Quote from: Jo498 on July 22, 2025, 07:00:12 AMBritain was not isolated from the rest of the world.
It may be that the English speaking world (UK and USA for sifferent reasons) was more resistant than continental Europe.
Quote from: Jo498 on July 22, 2025, 07:00:12 AMThe Brits also started in the late 50s and early 60s (e.g. Thurston Dart), even though they mostly used modern instruments.
But they considered performance practice, used harpsichords, spontaneous embellishments (like in the 1966 Messiah with C. Davis) that sound sometimes exaggerated today etc. Hogwood was playing harpsichord and organ for Marriner's recordings in the 60s, IIRC. Gardiner and Norrington made choral recordings in the 1970s in a style that might be described as "proto-HIP". And Munrow with earlier music.
Hogwood had begun his Mozart recordings already in the late 1970s.
I am not saying that the approach wasn't still fairly new, especially wrt Beethoven in the mid-1980s but the pioneering era was 20 years before that time.
Even if more of the early work was done in the Netherlands (Leonhardt, Brüggen), Basel (Wenziger and others), Vienna (Harnoncourt) and Cologne (although Collegium Aureum seems more semi-HIP from today, they were probably the first going full into the classical era with lots of Mozart, some Haydn, Beethoven and at least chamber music by Schubert), even Boston (Joel Cohen), Britain was not isolated from the rest of the world.
Very much agree. Thurston Dart was at the vanguard long before HIP recognised as a movement. I find his Brandenburg set 'informed' as Pinnock et al.
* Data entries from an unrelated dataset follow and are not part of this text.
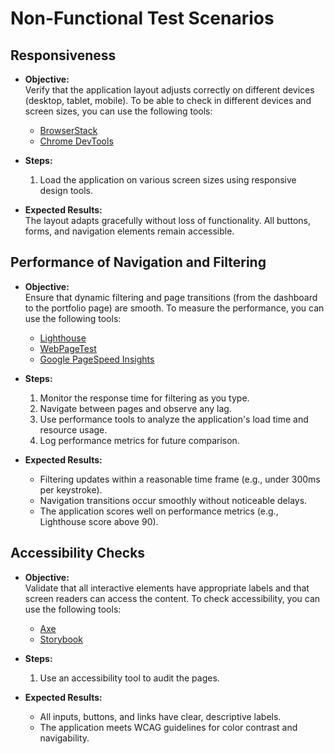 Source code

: # Non-Functional Test Scenarios

## Responsiveness

- **Objective:**  
  Verify that the application layout adjusts correctly on different devices (desktop, tablet, mobile). To be able to check in different devices and screen sizes, you can use the following tools:

  - [BrowserStack](https://www.browserstack.com/)
  - [Chrome DevTools](https://developers.google.com/web/tools/chrome-devtools)

- **Steps:**

  1. Load the application on various screen sizes using responsive design tools.

- **Expected Results:**  
  The layout adapts gracefully without loss of functionality. All buttons, forms, and navigation elements remain accessible.

## Performance of Navigation and Filtering

- **Objective:**  
  Ensure that dynamic filtering and page transitions (from the dashboard to the portfolio page) are smooth. To measure the performance, you can use the following tools:

  - [Lighthouse](https://developers.google.com/web/tools/lighthouse)
  - [WebPageTest](https://www.webpagetest.org/)
  - [Google PageSpeed Insights](https://developers.google.com/speed/pagespeed/insights/)

- **Steps:**

  1. Monitor the response time for filtering as you type.
  2. Navigate between pages and observe any lag.
  3. Use performance tools to analyze the application's load time and resource usage.
  4. Log performance metrics for future comparison.

- **Expected Results:**
  - Filtering updates within a reasonable time frame (e.g., under 300ms per keystroke).
  - Navigation transitions occur smoothly without noticeable delays.
  - The application scores well on performance metrics (e.g., Lighthouse score above 90).

## Accessibility Checks

- **Objective:**  
  Validate that all interactive elements have appropriate labels and that screen readers can access the content. To check accessibility, you can use the following tools:

  - [Axe](https://www.deque.com/axe/)
  - [Storybook](https://storybook.js.org/)

- **Steps:**

  1. Use an accessibility tool to audit the pages.

- **Expected Results:**
  - All inputs, buttons, and links have clear, descriptive labels.
  - The application meets WCAG guidelines for color contrast and navigability.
A Thurston Dart recording from 1957 -
(https://i.imgur.com/R3FnUR5.jpg?2)
Quote from: Irons on July 23, 2025, 06:48:35 AMVery much agree. Thurston Dart was at the vanguard long before HIP recognised as a movement. I find his Brandenburg set 'informed' as Pinnock et al.
A Thurston Dart recording from 1957 -
(https://i.imgur.com/R3FnUR5.jpg?2)
I remember liking the Brandenburg Concertos with Neville Marriner (T.D. reconstruction--it that's the correct word) and liking them and buying them.
K
Quote from: Kalevala on July 23, 2025, 02:21:09 PMI remember liking the Brandenburg Concertos with Neville Marriner (T.D. reconstruction--it that's the correct word) and liking them and buying them.
K
If you get the chance K give Dart a listen. Only caveat the trumpet pitch did something weird to my right ear (thankfully only temporary).
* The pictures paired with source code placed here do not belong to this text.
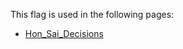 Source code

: This flag is used in the following pages:
 - [Hon_Sai_Decisions](../decisions/Hon_Sai_Decisions.md)
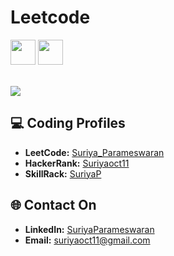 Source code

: <!---------------- LEETCODE SECTION ---------------->

# Leetcode

<img src = "https://leetcode.com/static/images/badges/2024/gif/2024-05.gif" width = "40px"></img>
<img src = "https://assets.leetcode.com/static_assets/marketing/2024-50.gif" width = "40px"></img>

<br>
<a href="https://leetcode.com/Suriya_Parameswaran/">
    <img src="https://leetcard.jacoblin.cool/Suriya_Parameswaran?theme=dark&font=Goldman&ext=activityy"></img>
<a>


<!---------------- CODING PROFILE SECTION ---------------->

## 💻 Coding Profiles

- **LeetCode:** [Suriya_Parameswaran](https://leetcode.com/Suriya_Parameswaran/)
- **HackerRank:** [Suriyaoct11](https://www.hackerrank.com/profile/suriyaoct11)
- **SkillRack:** [SuriyaP](https://www.skillrack.com/faces/resume.xhtml?id=305591&key=0f9bacb195d4bc278dfd15df738392ed0983b612)


<!---------------- CONTACT INFO SECTION ---------------->

## 🌐 Contact On

- **LinkedIn:** [SuriyaParameswaran](https://www.linkedin.com/in/suriya-parameswaran-69a39a211/)
- **Email:** <a href="mailto:suriyaoct11@gmail.com">suriyaoct11@gmail.com</a>

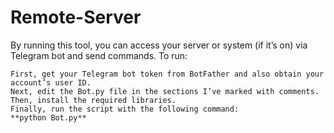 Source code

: # Remote-Server

By running this tool, you can access your server or system (if it’s on) via Telegram bot and send commands.
To run:

    First, get your Telegram bot token from BotFather and also obtain your account’s user ID.
    Next, edit the Bot.py file in the sections I’ve marked with comments.
    Then, install the required libraries.
    Finally, run the script with the following command:
    **python Bot.py**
(https://i.imgur.com/huhEyeD.jpg)
I think it was one of the Matthews brothers who said he was afraid to listen to Mahler 6 in case it gave him a heart attack, and I feel much the same about Norrington's Beethoven 7 with the LCP.
I remember a Prom, probably from the early '90s, where he conducted the Mozart Requiem, and the rumour was that he had terminal cancer and this was to be his last concert. Well, he showed 'em.
And an amusing (or bemusing) snippet this morning: I live-streamed Mass from St Mary, Bourne Street (London), my go-to provider when I'm not able to get to church in person, and listed one after the other in the "recently departed" slot during the Intercessions (usually reserved for members of the congregation) were Sir Roger Norrington and Ozzy Osbourne. I do wonder what either of them would have made of being named in each other's company (although I'm sure that for David Hurwitz Norrington was also The Prince of Darkness).
I got a digital copy of Norrington's "big box" after reading Dave Hurwitz rip on him. I have only played a few disks so far, but found everything unusually clear, with great instrument separation,lively playing, agreeable tempos, and sensible interpretations. Perhaps he can be considered "middle of the road" early HIP. Not a bad place to be. I place myself in the fan column.